We've been working out of Billerica for decades. Our shop is on Sycamore Lane, and most mornings we're out the door before the sun's fully up. After all these years, we've probably worked on every street in town at least twice.
The older neighborhoods — Nutting Lake, Pinehurst, the streets off Boston Road — have massive oaks and maples that were planted when Eisenhower was president. Beautiful trees, but they get big. Roots crack foundations, limbs lean over rooflines, and eventually someone's got to deal with it.
We also handle a lot of storm cleanup around the Concord River area and down by Nuttings Lake where the ground gets soft. Big trees in wet soil come down faster than you'd think. We've pulled out more waterlogged stumps in River Pines than we can count.
Billerica's our town. We live here, we work here, and when the power's out and there's a tree on your car at 2am, we're five minutes away.

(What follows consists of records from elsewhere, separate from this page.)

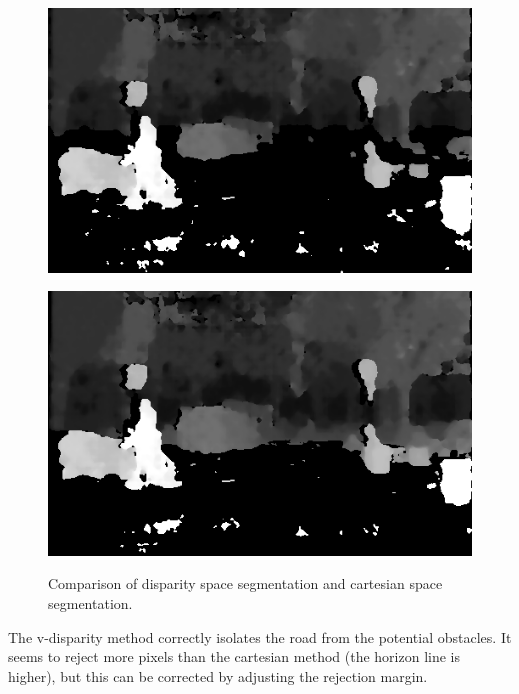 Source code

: \documentclass[a4paper,11pt]{article}
\begin{document}
\begin{figure}[H]
\centering
\begin{minipage}{0.45\linewidth}
\centering
\includegraphics[scale=0.3]{pic/v-disparity-segmentation.png}
\label{v-disparity-comparison:a}
\end{minipage}
\begin{minipage}{0.45\linewidth}
\centering
\includegraphics[scale=0.3]{pic/cartesian-02m.png}
\label{v-disparity-comparison:b}
\end{minipage}
\caption{Comparison of disparity space segmentation and cartesian space segmentation.}
\label{v-disparity-comparison}
\end{figure}

The v-disparity method correctly isolates the road from the potential obstacles. It seems to reject more pixels than the cartesian method (the horizon line is higher), but this can be corrected by adjusting the rejection margin.  
\end{document}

Billerica's tree canopy is dominated by red oaks (Quercus rubra) and white oaks (Quercus alba) in the older neighborhoods, with sugar maples (Acer saccharum) lining many residential streets. White pines (Pinus strobus) are common in newer developments and along lot edges. The ash population (Fraxinus americana) has been severely impacted by emerald ash borer — we've been removing dead and dying ash trees across town at an increasing rate since 2018. Around Nuttings Lake and the Concord River floodplain, you'll find silver maples and red maples that thrive in wet soil but develop weak branch attachments.